Cities – especially ‘old cities’ – are built by and for able-bodied people, and consist of many elements that hinder accessibility for disabled people.4 Urban areas and buildings often have limited accessibility, despite supranational recommendations5 and national regulations on the elimination of architectural barriers. These barriers limit disabled people’s access to places, buildings, activities and services, impeding full participation in social life.6
In order to identify obstacles in the urban environment, qualitative research was conducted in Trento, a city in north-east Italy with features common to many other Western European cities. People with various sensory and physical impairments were involved in the study, and thanks to the experiences of these participants, numerous unsolved problems were identified. In particular, it emerged that historic centres and buildings may often not be managed and/or restored with sufficient focus upon improving accessibility, and do not attempt to incorporate the perspectives of the ‘embodied experts’, disabled people themselves.
Accessibility and Conservation
Accessibility – the possibility for people with any kind of disability, either temporary or permanent, to access autonomously and on an equal basis with others the physical environment, transportation, information and other facilities and services7 – is a ‘precondition for participation in society and in the economy’,8 and a prerequisite for social inclusion.9 For these reasons, accessibility is one of the essential principles identified by the United Nations Convention on the Rights of Persons with Disabilities (CRPD),10 and one of the main areas for action of the European strategy for sustainable and inclusive growth and development.11
Everyone should equally be able to access and make use of the built environment in order to satisfy their needs.12 Given this, a lack of accessibility symbolises the exclusion of disabled people from social life.13 In particular, it is important to highlight the lack of accessibility in places and buildings of historical and cultural interest. These places and buildings are numerous in ‘old cities’, and such great importance is attached to their conservation and protection that it can prevail over the rights of disabled people to enjoy access. The CRPD (in particular Article 30) also recognises the right of disabled people to access ‘as far as possible’ places and monuments of national cultural value.14 Thus, environmental constraints and conservation can impose themselves upon and restrict the adaptations required or requested for improved accessibility.

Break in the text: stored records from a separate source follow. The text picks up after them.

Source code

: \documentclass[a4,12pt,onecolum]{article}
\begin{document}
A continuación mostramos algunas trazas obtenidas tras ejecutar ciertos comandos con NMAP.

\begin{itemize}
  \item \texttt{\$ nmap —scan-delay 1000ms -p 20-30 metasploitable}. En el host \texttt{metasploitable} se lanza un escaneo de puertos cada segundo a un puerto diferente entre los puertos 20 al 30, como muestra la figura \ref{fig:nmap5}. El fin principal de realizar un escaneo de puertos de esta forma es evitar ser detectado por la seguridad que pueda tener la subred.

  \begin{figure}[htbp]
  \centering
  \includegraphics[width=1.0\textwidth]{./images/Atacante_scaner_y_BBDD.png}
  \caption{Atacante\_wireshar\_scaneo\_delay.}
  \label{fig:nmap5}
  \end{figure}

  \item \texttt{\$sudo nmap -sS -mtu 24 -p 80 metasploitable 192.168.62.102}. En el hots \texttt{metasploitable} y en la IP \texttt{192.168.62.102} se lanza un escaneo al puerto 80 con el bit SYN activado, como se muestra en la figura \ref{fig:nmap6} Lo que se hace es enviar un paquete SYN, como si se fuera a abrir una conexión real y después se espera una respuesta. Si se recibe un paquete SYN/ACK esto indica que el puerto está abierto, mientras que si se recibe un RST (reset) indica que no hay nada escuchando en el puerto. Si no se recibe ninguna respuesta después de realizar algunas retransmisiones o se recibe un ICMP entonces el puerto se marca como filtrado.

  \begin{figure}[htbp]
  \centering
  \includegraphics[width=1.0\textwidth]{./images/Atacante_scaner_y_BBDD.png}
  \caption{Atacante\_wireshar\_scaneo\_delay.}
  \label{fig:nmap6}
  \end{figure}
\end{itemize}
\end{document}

According to Starn,15 the stress upon conservation principles and procedures in urban planning is the outcome of a modern preoccupation generated by a socio-economic and political crisis, which has created the need to preserve the past and its artefacts so as to emphasise a sense of continuity and tradition. Buildings, monuments and historic city centres, being evidence of our past,16 are certainly an integral part of our culture and identity,17 and enhance a sense of place, whether it be local, regional or national.18 For these reasons, it is seen as the duty of state and local government to identify, protect and conserve such assets for future generations.19
The paradigm of historical conservation – especially in Western Europe20 – has become central to urban planning, requiring processes and solutions to develop and maintain connections between the history of a place and its present populations and cultures.21 Conservation regulations play an important role in urban politics concerning the planning and management of the city, sometimes even at the expense of the heterogeneous social dynamics and forces within the city itself.22 This is a potentially serious limitation of conservation because, in order to administer and plan the urban environment, it is crucial to consider the interests and needs of the people currently living within it.

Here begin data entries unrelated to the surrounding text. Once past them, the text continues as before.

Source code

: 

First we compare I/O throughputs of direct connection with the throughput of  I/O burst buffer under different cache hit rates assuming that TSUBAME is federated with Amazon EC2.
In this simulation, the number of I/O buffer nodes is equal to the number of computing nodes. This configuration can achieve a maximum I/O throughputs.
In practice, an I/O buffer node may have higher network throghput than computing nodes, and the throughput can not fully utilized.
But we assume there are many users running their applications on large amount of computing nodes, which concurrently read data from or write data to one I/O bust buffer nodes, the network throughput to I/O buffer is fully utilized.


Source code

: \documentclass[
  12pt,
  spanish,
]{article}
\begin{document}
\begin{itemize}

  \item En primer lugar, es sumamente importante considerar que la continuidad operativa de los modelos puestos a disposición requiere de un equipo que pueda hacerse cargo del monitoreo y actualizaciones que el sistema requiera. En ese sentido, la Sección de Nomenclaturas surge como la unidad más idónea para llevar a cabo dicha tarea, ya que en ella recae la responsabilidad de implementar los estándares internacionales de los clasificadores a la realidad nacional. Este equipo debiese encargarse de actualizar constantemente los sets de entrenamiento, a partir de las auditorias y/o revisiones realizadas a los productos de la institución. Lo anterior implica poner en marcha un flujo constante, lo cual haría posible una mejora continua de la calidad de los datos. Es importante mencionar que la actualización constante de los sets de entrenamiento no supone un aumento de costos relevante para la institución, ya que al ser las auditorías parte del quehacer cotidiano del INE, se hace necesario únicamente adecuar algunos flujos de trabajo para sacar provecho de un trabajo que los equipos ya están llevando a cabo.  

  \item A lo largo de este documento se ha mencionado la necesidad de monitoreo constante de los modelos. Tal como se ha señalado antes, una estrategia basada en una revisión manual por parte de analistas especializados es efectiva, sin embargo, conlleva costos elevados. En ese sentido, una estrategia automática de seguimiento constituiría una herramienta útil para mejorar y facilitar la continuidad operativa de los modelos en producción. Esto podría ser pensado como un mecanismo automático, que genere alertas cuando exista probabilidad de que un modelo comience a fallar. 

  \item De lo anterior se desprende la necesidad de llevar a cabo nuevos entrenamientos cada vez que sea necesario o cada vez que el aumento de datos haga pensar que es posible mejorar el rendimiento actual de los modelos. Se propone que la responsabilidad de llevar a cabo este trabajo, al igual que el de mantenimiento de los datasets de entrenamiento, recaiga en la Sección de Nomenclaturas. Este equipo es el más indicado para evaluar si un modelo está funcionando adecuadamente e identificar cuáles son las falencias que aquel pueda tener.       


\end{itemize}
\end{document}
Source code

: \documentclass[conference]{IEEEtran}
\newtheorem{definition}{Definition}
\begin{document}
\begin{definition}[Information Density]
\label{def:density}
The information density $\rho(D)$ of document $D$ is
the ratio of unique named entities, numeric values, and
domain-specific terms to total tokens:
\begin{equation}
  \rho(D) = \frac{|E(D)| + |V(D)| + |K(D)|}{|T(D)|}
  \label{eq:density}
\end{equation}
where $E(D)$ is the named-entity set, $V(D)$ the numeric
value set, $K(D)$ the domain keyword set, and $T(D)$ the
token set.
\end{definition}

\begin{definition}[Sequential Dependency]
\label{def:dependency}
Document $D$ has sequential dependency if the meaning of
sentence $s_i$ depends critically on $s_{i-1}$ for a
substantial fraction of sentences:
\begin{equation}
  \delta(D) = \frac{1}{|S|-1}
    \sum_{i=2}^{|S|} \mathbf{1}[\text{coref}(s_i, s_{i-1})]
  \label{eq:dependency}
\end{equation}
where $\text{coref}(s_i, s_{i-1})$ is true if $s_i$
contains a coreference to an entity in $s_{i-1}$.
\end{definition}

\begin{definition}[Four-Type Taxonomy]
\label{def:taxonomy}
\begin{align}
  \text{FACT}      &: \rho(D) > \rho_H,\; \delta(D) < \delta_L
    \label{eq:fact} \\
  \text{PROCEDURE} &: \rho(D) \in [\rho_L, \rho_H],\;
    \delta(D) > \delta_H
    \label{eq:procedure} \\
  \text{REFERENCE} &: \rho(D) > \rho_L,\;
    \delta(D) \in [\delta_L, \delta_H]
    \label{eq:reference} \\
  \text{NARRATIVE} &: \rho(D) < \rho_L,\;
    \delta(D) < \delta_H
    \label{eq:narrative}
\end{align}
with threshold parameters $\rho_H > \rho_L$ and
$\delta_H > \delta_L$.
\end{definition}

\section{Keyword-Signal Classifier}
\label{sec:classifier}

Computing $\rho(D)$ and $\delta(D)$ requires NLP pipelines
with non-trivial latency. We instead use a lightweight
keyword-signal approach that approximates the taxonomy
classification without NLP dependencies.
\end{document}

These interests and needs will be different and may sometimes be conflicting, meaning that planning needs should seek to be the outcome of a negotiation and subdivision of power and control.23 Although the rights of disabled people are considered crucial in some respects, intervention in restoration and/or adjustment of historical sites and structures often limits (or ignores) these rights, if the authenticity of the historical resource could be threatened.24 In other words, there is a tendency to protect and conserve the historicity and authenticity of a place or a building to the detriment of universal accessibility, thereby excluding disabled people.25 On the contrary, this paper will argue that as irreplaceable as a structure may be, we should seek to try to satisfy the needs of all the people who visit it,26 and especially of those who live or work near or within it every day.27 Historical urban buildings are numerous, and are often large and often located in central areas of cities, commonly becoming seats of public institutions, commercial and recreational activities, and public facilities and services. Such structures are accessed not only for touristic and/or cultural aims; they can be public sites, workspaces and study areas where autonomous access by all peoples needs to be ensured.28
Research Area and Methods
In order to identify obstacles in the historical urban environment, a qualitative research study was conducted in Trento, a city in north-east Italy. Trento is the capital of the Alpine region of Trentino-Alto Adige and of one of its two provinces (Trentino). As a consequence, it is the seat of numerous economic, political and social institutions representing the surrounding territory.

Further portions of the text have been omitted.